Heráclito clama por que sus contemporáneos despierten. Esa
vigilia que se impone y quiere imponer es la investigación atenta que desdeña
las apariencias porque atiende al Lógos,
la ley o principio racional (el Verbum juanista, Dios mismo) que lo rige todo y
que también debe regir el orden público. Tal conciencia no es sólo erudición o
pensamiento, sino sabiduría (frónesis)
que determina el temperamento del hombre. Es en este contexto en el que
Abbagnano (Historia de la filosofía,
II, 11) interpreta el fragmento 119 D-K. Esta atención a la Razón común, esta
obediencia al Lógos –o desobediencia, a elegir- determinaría el carácter del
hombre, su êthos, que es por tanto su
destino discrecional, electivo.
Para Ortega, al contrario que Parménides, Heráclito habla
desde un yo distante, tremendo e individualísimo, del que salen fulgurando
enigmas, aforismos e imperativos, “dinamita doctrinal” en estilo sibilino con
apotegmas oraculares (OO.CC. IX, VII). Su absoluta soberbia se alimenta de una
absoluta humildad, pues es el Lógos quien habla por su boca de médium y lo hace
“sin chiste, sin ornato y sin perfume” (92 D-K). Por eso la filosofía del
efesio no dice, sugiere. El sugerir es el modo de decir de su proto-filosofía, como la llama en alguna
ocasión Ortega. Dios significa en Heráclito el punto de vista desde el cual se
ve el auténtico ser… Asistimos al genuino nacimiento de la filosofía: “Para el
Dios todas las cosas son bellas y buenas y justas. En cambio, a los hombres les
parecen justas unas e injustas otras”. He aquí nuestra dimensión ética frente a
una naturaleza divina que trasciende en a-moral, más allá o más acá del bien y
del mal. Es como decir que en la cocina (la propia y la de la mente) también
hay dioses y que nos salvamos en lo menudo de la acción cotidiana.
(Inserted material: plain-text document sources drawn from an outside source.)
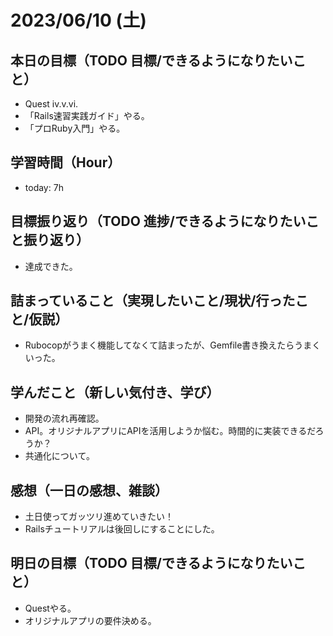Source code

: # 2023/06/10 (土)

## 本日の目標（TODO 目標/できるようになりたいこと）

- Quest iv.v.vi.
- 「Rails速習実践ガイド」やる。
- 「プロRuby入門」やる。

## 学習時間（Hour）

- today: 7h

## 目標振り返り（TODO 進捗/できるようになりたいこと振り返り）

- 達成できた。

## 詰まっていること（実現したいこと/現状/行ったこと/仮説）

- Rubocopがうまく機能してなくて詰まったが、Gemfile書き換えたらうまくいった。

## 学んだこと（新しい気付き、学び）

- 開発の流れ再確認。
- API。オリジナルアプリにAPIを活用しようか悩む。時間的に実装できるだろうか？
- 共通化について。

## 感想（一日の感想、雑談）

- 土日使ってガッツリ進めていきたい！
- Railsチュートリアルは後回しにすることにした。

## 明日の目標（TODO 目標/できるようになりたいこと）

- Questやる。
- オリジナルアプリの要件決める。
Con el “todo fluye” que se le atribuye y su juego de contrarios,
algunos han interpretado a Heráclito como fundador de una “dialéctica” que
pondría en cuestión el principio de no-contradicción: ¬ (A & ¬A). Pero,
como recuerda Gómez Pin (Pitágoras,
2019) ni Hegel ni nadie niega el Principio de no-contradicción como ley
principal del entendimiento. Aristóteles, al que irritaba cualquier duda al
respecto, dice, evocando a Heráclito, que una cosa es decir que lo que sube
baja, y otra cosa es que un humano en sus cabales vea bajar lo que sube. Al que
le pasa esto, mejor no hablarle para no perder el tiempo. Lo que denuncia
Heráclito es la vacuidad del que toma su inmediata percepción del mundo como
incuestionable. Los vigilantes –verdaderos filósofos- atienden al solo mundo
que tienen en común como regido por la Razón y buscan el mutuo entendimiento
evitando caer en contradicciones; son pocos, pues los muchos viven como dormidos,
hundidos en su propio y contradictorio sueño.